What is ceding/giving up an insurance policy?
Ceding/giving up an insurance policy means that an insured
person transfers his or her insurance right or benefit in a
particular policy to another person as security for something
they wish to get.
For example: If Corrie, the insured person has a life policy at
a company called Bravo Insurance Pty Ltd and she want to get a
loan from a bank called Clever Bank Pty Ltd, she can give up her
benefit in the life cover to the bank in return for getting a loan.
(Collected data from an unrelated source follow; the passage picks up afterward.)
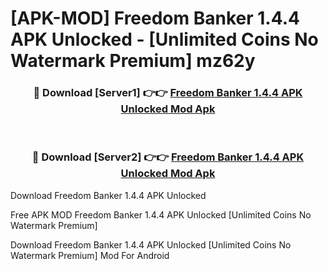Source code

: # [APK-MOD] Freedom Banker 1.4.4 APK Unlocked - [Unlimited Coins No Watermark Premium] mz62y



<div align="center">
<h3>🔴 Download [Server1] 👉👉 <a href="https://momento.my/?title=Freedom_Banker_1.4.4_APK_Unlocked">Freedom Banker 1.4.4 APK Unlocked Mod Apk</a></h3><br>

<h3>🔴 Download [Server2] 👉👉 <a href="https://momento.my/?title=Freedom_Banker_1.4.4_APK_Unlocked">Freedom Banker 1.4.4 APK Unlocked Mod Apk</a></h3>
</div>



Download Freedom Banker 1.4.4 APK Unlocked 

Free APK MOD Freedom Banker 1.4.4 APK Unlocked [Unlimited Coins No Watermark Premium]

Download Freedom Banker 1.4.4 APK Unlocked [Unlimited Coins No Watermark Premium] Mod For Android
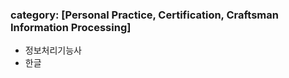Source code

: ﻿---
layout: default
category: [Personal Practice, Certification, Craftsman Information Processing]
---
### category: [Personal Practice, Certification, Craftsman Information Processing]
* 정보처리기능사
* 한글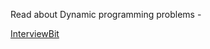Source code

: Read about Dynamic programming problems - 
 
 
 [InterviewBit](https://www.interviewbit.com/courses/programming/topics/dynamic-programming/)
The life cover will be the security for the bank in case Corrie does
not pay back the loan.
This also means that the bank will now have the first rights
to the benefits from Corrie’s policy. This is because Corrie, the
consumer has given her rights and benefits in the policy to the
bank. But it is important to note that Corrie will be responsible
for paying the premiums on the policy.
Why must Corrie pay the premiums when the rights and
benefits are given up to the bank?
That is because Corrie will still be the policy holder. That
means that although the rights and benefits are given up to the
bank, all the responsibilities relating to the policy still remain
with her.
Does that mean Corrie loses her benefit in the insurance policy?
It depends on whether Corrie has paid back the loan to the
bank or not.
It also depends on the value of the policy benefit. Let us
consider the following facts and see what happens under two
different examples.
Corrie, who is the consumer, gets a loan from the bank and as
a result she must pay back to the bank a total amount of N$ 120
000. She has a life cover for the amount of N$ 150 000 with the
insurance company.
Example 1:
If Corrie, pays the whole amount of 120 000 back to the bank,
then the bank will not be entitled to receive any benefit from her
insurance benefits. Therefore when she has paid off the loan at
the bank the cession will also be cancelled. When the cession is
cancelled it means Corrie will be entitled to the benefits on the
policy and not the bank. In this case Corrie did not loses any
benefit to the bank.
Example 2
If Corrie, pays only the amount of 100 000 to the bank, then
the bank will be entitled to receive the rest of the amount from
the insurer when the policy matures. In this case Corrie loses
some of the benefit.
If the bank is entitled to benefits from the policy when will they
be paid?
This depends on what the policy states in terms of payment.
For example if the policy states that the policy will only be paid
out when the policy holder dies, then the bank will receive its
benefit then.
If the life policy states that the benefit will only be paid after
a fixed period has ended, for example when 10 years end, then
payment to the bank will only be made after the 10 years.